Other things more complicated but possible: bar ordering


  • Here we use the forcats package
  • ‘For categories’ - tools for factor variables
    • Factor order in a variable is arbitrary
    • Default is alphabetical - not great for graphics
  • Function fct_infreq reorders factors by frequency of occurrence
    • Use this as a further ‘tidying’ operationon crimes
library(forcats)
crimes %>% mutate(offense = fct_infreq(offense)) -> crimes

Improved plot


crimes %>%  ggplot(aes(x=offense)) + geom_bar() + labs(x='Offense Type',y="Number of Offenses (1000's)") + 
  scale_y_continuous(breaks=c(0,100000,200000,300000),labels=c(0,100,200,300))

Storing sufficiently-specified plots for later use:


crimes %>%  ggplot(aes(x=offense)) + geom_bar() -> cplot # A plot object not yet drawn
cplot + labs(x='Offense Type',y="Number of Offenses (1000's)") + 
  scale_y_continuous(breaks=c(0,100000,200000,300000),labels=c(0,100,200,300)) + theme_light() # Clean up/new theme

More themes


library(ggthemes)
cplot + labs(x='Offense Type',y="Number of Offenses (1000's)") + 
  scale_y_continuous(breaks=c(0,100000,200000,300000),labels=c(0,100,200,300)) + theme_economist() # Re-use cplot

Back to time


crimes %>%  ggplot(aes(x=hour(date))) + geom_bar()  + labs(x='Time of Day',y="Number of Offenses") + 
  scale_x_continuous(breaks=c(3,9,12,15,21),labels=c("3am","9am","Noon","3pm","9pm")) -> crime_time
crime_time

Facets


crime_time + facet_wrap(~offense,scale='free') 

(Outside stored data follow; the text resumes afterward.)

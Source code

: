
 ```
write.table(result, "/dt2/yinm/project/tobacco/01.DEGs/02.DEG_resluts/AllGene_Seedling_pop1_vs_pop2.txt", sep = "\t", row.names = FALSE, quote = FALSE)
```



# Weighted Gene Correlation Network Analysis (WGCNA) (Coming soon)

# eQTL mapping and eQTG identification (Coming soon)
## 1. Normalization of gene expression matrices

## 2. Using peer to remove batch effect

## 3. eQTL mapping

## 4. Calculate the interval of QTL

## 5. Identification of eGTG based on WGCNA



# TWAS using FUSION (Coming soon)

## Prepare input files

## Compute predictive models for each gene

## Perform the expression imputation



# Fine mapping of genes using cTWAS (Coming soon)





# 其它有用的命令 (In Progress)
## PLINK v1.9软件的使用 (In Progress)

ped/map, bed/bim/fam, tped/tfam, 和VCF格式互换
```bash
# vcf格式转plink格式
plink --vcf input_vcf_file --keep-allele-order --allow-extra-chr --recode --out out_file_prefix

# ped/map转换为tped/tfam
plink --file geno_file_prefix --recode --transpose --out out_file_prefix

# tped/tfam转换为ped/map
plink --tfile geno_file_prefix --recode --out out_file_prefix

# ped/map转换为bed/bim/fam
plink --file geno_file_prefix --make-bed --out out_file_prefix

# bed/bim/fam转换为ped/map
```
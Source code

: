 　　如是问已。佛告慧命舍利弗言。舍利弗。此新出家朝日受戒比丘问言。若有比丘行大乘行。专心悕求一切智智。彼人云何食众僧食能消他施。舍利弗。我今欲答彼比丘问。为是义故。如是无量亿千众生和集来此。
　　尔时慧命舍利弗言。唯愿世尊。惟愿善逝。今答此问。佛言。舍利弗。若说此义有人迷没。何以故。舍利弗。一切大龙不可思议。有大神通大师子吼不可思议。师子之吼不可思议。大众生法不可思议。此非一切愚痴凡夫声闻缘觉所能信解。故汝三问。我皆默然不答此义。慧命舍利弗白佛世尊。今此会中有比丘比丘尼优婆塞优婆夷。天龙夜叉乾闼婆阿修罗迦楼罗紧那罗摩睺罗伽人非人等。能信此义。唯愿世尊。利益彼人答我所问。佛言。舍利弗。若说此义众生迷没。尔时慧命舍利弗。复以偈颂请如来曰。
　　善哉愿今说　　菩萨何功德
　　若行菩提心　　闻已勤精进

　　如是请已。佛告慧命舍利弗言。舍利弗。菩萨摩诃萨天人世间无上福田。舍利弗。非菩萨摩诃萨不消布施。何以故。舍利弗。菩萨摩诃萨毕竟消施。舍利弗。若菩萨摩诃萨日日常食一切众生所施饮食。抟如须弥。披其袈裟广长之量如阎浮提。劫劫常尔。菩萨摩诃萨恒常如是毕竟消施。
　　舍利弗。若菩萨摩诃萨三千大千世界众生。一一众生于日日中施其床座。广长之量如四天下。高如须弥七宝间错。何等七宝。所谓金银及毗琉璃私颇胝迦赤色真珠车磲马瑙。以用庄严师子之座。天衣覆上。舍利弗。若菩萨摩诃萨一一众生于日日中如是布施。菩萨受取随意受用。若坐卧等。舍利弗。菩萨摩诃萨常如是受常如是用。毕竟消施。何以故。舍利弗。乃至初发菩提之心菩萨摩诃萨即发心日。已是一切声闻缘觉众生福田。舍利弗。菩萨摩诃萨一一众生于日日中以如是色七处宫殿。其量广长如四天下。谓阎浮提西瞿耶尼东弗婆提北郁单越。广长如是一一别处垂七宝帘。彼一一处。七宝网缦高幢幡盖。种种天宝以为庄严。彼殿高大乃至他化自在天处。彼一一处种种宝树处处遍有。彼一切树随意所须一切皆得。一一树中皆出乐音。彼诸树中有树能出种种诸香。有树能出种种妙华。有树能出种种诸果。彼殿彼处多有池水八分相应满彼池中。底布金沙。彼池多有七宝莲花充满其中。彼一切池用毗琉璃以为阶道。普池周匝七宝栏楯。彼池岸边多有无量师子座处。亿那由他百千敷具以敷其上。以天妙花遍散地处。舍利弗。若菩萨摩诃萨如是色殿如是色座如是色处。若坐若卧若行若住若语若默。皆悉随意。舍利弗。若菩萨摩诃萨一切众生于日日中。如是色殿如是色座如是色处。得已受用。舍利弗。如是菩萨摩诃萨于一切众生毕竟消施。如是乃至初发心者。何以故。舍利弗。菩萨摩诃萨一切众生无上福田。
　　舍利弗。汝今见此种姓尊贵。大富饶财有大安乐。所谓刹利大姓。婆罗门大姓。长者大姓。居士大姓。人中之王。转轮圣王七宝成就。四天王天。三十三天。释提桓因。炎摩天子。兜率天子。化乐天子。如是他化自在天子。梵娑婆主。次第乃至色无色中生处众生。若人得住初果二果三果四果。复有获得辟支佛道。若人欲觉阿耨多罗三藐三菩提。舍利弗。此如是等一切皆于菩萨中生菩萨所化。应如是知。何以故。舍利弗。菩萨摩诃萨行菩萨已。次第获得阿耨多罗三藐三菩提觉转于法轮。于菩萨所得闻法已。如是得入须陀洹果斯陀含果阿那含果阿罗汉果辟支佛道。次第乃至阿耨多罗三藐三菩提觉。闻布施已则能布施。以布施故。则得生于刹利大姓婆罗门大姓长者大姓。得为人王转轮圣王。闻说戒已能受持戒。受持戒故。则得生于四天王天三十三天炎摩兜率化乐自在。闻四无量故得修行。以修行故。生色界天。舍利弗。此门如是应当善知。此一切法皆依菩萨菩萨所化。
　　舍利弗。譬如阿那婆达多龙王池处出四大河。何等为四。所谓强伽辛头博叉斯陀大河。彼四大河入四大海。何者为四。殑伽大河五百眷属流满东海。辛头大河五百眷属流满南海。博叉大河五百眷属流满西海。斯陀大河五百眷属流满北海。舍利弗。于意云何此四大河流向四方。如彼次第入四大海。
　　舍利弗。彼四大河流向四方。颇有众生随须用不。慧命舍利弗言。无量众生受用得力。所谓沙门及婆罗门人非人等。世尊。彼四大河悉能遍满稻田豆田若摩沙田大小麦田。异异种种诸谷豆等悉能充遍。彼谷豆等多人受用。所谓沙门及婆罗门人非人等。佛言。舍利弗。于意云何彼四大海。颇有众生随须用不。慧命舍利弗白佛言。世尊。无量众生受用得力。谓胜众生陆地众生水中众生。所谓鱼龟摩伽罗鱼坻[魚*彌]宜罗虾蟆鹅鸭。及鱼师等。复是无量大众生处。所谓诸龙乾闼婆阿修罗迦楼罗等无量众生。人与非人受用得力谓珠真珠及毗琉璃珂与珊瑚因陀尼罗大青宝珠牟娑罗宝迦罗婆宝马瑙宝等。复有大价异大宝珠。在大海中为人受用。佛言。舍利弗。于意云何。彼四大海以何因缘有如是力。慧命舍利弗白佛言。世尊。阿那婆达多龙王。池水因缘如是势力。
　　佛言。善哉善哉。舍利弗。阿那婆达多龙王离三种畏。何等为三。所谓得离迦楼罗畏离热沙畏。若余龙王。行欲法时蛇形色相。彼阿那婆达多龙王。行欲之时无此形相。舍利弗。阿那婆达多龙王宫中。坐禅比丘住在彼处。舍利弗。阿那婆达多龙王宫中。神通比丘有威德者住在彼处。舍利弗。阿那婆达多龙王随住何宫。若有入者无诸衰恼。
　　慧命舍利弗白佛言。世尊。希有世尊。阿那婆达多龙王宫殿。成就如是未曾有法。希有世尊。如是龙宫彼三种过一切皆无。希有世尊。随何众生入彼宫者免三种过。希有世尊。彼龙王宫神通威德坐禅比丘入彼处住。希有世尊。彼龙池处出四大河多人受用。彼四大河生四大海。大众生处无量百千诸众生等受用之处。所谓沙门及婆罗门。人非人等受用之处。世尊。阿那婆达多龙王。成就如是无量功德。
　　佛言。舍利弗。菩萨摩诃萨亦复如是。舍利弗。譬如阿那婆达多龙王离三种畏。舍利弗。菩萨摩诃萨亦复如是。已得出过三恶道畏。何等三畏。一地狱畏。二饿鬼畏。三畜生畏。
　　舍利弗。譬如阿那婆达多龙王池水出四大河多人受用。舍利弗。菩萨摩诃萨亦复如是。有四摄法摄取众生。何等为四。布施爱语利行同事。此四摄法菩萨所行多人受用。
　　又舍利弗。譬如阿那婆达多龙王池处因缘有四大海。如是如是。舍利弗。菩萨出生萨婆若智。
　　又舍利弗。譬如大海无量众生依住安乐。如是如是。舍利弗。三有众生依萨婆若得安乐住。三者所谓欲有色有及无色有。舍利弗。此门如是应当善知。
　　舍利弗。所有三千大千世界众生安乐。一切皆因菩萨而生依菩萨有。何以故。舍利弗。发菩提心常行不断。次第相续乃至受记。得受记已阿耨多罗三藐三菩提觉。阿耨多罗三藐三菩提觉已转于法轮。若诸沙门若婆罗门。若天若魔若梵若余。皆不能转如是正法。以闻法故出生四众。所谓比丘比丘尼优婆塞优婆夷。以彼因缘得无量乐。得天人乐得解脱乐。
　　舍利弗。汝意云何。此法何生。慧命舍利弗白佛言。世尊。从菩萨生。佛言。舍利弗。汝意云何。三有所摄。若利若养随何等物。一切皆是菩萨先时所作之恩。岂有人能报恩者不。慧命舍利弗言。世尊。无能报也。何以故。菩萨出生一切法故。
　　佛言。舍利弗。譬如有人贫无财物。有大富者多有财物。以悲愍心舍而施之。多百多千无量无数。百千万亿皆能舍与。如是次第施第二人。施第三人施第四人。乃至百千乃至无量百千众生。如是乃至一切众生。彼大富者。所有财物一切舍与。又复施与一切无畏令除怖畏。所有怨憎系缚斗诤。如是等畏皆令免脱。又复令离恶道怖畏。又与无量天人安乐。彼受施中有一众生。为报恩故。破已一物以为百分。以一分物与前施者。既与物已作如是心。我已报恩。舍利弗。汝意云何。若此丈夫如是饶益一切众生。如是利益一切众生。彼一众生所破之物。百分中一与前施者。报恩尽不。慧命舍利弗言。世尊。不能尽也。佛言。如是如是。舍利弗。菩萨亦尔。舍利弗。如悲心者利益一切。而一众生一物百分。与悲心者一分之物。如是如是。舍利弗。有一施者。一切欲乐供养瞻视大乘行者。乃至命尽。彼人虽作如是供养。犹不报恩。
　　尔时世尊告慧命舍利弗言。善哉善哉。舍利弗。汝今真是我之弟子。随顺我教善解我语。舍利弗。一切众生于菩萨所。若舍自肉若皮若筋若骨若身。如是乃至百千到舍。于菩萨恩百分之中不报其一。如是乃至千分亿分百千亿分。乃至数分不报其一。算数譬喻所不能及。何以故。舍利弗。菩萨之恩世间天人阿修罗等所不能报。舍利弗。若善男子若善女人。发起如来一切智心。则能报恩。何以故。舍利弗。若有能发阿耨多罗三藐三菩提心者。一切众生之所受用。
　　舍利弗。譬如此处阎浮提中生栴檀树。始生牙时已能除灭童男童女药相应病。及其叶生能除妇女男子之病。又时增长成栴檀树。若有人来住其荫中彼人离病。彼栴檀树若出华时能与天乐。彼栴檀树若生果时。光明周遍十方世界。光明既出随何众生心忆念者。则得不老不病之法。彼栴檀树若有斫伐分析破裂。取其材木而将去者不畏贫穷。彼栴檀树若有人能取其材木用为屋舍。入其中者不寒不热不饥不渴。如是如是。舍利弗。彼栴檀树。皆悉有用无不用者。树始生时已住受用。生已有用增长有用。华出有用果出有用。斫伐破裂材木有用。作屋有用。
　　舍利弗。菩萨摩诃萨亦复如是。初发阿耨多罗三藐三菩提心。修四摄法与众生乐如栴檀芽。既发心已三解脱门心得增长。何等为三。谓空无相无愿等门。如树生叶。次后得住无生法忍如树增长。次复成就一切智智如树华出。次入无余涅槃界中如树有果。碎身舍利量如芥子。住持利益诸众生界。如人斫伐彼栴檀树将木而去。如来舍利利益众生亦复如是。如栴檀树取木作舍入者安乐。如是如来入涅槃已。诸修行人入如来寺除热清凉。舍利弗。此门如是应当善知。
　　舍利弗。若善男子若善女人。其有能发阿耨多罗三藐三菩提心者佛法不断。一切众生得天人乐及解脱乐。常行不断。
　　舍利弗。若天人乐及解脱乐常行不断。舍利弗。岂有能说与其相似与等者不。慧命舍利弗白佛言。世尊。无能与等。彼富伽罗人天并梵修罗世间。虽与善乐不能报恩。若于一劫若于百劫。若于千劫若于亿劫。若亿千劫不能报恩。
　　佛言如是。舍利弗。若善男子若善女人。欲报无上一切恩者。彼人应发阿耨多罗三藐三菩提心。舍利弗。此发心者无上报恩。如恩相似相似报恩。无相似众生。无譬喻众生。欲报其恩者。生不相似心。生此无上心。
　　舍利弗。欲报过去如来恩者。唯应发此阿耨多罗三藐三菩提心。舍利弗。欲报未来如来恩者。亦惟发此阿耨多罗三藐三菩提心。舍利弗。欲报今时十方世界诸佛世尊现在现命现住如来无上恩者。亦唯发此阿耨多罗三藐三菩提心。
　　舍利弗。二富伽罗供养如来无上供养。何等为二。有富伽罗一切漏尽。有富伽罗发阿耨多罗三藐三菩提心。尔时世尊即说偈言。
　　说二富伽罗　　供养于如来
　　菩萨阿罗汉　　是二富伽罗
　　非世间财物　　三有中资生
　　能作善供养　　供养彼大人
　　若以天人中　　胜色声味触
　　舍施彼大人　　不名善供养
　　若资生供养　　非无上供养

Facets 2 - overwrite axis format


crime_time + facet_wrap(~offense,scale='free') +
  scale_x_continuous(breaks=c(3,9,15,21),labels=c("3am","9am","3pm","9pm"))

Observations/Notes


  • Wow factor vs, Ah-ha! factor
    • Impressive looking graphics vs.
    • Visual revelations
  • Remain Critical of Data
    • Why do some many offenses have a mid day spike?
    • Because offenses commited at mid-day?
    • Some thing to do with data recording?
  • You are visualising entire process
    • Event happens (?)
    • Someone chooses to report it (?)
    • Someone chooses to record it (?)
    • Someone records it correctly (?)

Focus on murder …


crimes %>% filter(offense=="Murder") %>% mutate(day=wday(date,label=TRUE)) %>% 
  filter(date %within% interval(dmy("01012010"),dmy("01012014")))  -> murders
murders %>% ggplot(aes(x=day)) + geom_bar() + labs(y='Number of Murders',x='Day of Week')

Time of day again…


murders %>% ggplot(aes(x=hour(date))) + geom_bar() + labs(y='Number of Murders',x='Time of Day') + 
  scale_x_continuous(breaks=c(3,9,15,21),labels=c("3am","9am","3pm","9pm")) -> murder_time
murder_time

A weekly pattern?


murder_time + facet_wrap(~day) 

Cyclic Coordinates


murder_time + facet_wrap(~day,nrow=2) + coord_polar(start=-pi/24)

Aside - Cyclic Heresy

Pie charts considered harmful!

crimes %>%  ggplot(aes(x=factor(1),fill=offense)) + geom_bar(width=1)  + scale_x_discrete(breaks=NULL) + 
  scale_y_continuous(breaks=seq(100000,600000,by=100000),labels=paste0(1:6,"00,000")) + 
  coord_polar(theta="y") + labs(x='',y='',fill="Offense Type") + scale_fill_brewer(type='qual')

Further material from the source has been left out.